(TASK INPUT Opens)
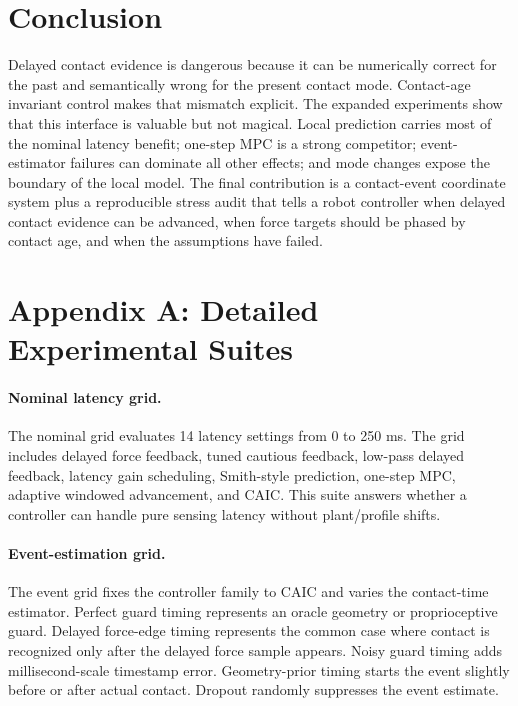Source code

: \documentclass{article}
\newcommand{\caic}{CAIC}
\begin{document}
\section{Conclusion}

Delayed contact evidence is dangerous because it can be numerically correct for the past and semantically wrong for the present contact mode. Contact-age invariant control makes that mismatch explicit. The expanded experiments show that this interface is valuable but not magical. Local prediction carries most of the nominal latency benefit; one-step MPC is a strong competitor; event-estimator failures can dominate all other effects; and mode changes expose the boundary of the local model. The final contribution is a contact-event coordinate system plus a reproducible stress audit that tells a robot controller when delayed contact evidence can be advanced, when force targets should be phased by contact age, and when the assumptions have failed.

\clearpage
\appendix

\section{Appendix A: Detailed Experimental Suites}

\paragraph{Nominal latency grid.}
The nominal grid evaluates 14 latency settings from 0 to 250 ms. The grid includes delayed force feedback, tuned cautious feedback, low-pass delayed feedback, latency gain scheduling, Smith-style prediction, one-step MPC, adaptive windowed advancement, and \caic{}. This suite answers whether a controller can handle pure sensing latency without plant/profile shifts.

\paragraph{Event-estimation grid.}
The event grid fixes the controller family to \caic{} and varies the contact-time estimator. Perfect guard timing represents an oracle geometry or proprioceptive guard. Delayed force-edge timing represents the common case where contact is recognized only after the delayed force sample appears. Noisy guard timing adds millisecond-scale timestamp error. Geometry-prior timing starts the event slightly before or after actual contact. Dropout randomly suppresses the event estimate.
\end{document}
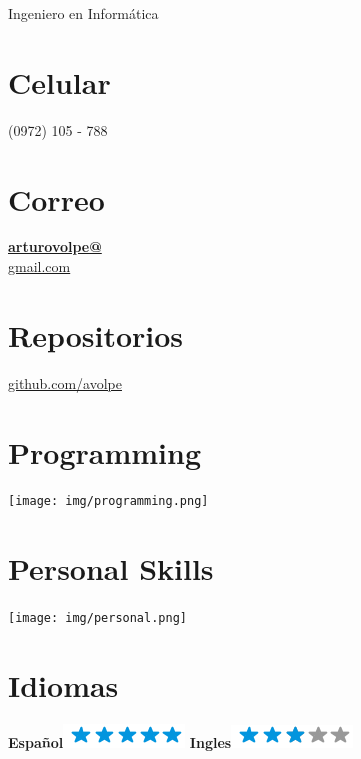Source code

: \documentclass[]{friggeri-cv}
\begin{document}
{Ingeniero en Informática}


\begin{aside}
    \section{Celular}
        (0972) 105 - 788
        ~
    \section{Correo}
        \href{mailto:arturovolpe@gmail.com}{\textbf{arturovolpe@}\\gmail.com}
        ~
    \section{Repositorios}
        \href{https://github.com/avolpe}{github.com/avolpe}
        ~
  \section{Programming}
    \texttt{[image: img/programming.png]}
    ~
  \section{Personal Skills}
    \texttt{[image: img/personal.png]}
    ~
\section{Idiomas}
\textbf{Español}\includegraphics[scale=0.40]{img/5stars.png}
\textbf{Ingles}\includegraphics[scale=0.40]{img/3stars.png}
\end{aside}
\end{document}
(TASK INPUT Closes)
WHAT THE TASK REQUIRES →
Without the pictures, print all of the records exactly.

EXPECTED OUTPUT →
Source code

: \documentclass{article}
\newcommand{\caic}{CAIC}
\begin{document}
\section{Conclusion}

Delayed contact evidence is dangerous because it can be numerically correct for the past and semantically wrong for the present contact mode. Contact-age invariant control makes that mismatch explicit. The expanded experiments show that this interface is valuable but not magical. Local prediction carries most of the nominal latency benefit; one-step MPC is a strong competitor; event-estimator failures can dominate all other effects; and mode changes expose the boundary of the local model. The final contribution is a contact-event coordinate system plus a reproducible stress audit that tells a robot controller when delayed contact evidence can be advanced, when force targets should be phased by contact age, and when the assumptions have failed.

\clearpage
\appendix

\section{Appendix A: Detailed Experimental Suites}

\paragraph{Nominal latency grid.}
The nominal grid evaluates 14 latency settings from 0 to 250 ms. The grid includes delayed force feedback, tuned cautious feedback, low-pass delayed feedback, latency gain scheduling, Smith-style prediction, one-step MPC, adaptive windowed advancement, and \caic{}. This suite answers whether a controller can handle pure sensing latency without plant/profile shifts.

\paragraph{Event-estimation grid.}
The event grid fixes the controller family to \caic{} and varies the contact-time estimator. Perfect guard timing represents an oracle geometry or proprioceptive guard. Delayed force-edge timing represents the common case where contact is recognized only after the delayed force sample appears. Noisy guard timing adds millisecond-scale timestamp error. Geometry-prior timing starts the event slightly before or after actual contact. Dropout randomly suppresses the event estimate.
\end{document}
Source code

: \documentclass[]{friggeri-cv}
\begin{document}
{Ingeniero en Informática}


\begin{aside}
    \section{Celular}
        (0972) 105 - 788
        ~
    \section{Correo}
        \href{mailto:arturovolpe@gmail.com}{\textbf{arturovolpe@}\\gmail.com}
        ~
    \section{Repositorios}
        \href{https://github.com/avolpe}{github.com/avolpe}
        ~
  \section{Programming}
    \texttt{[image: img/programming.png]}
    ~
  \section{Personal Skills}
    \texttt{[image: img/personal.png]}
    ~
\section{Idiomas}
\textbf{Español}\includegraphics[scale=0.40]{img/5stars.png}
\textbf{Ingles}\includegraphics[scale=0.40]{img/3stars.png}
\end{aside}
\end{document}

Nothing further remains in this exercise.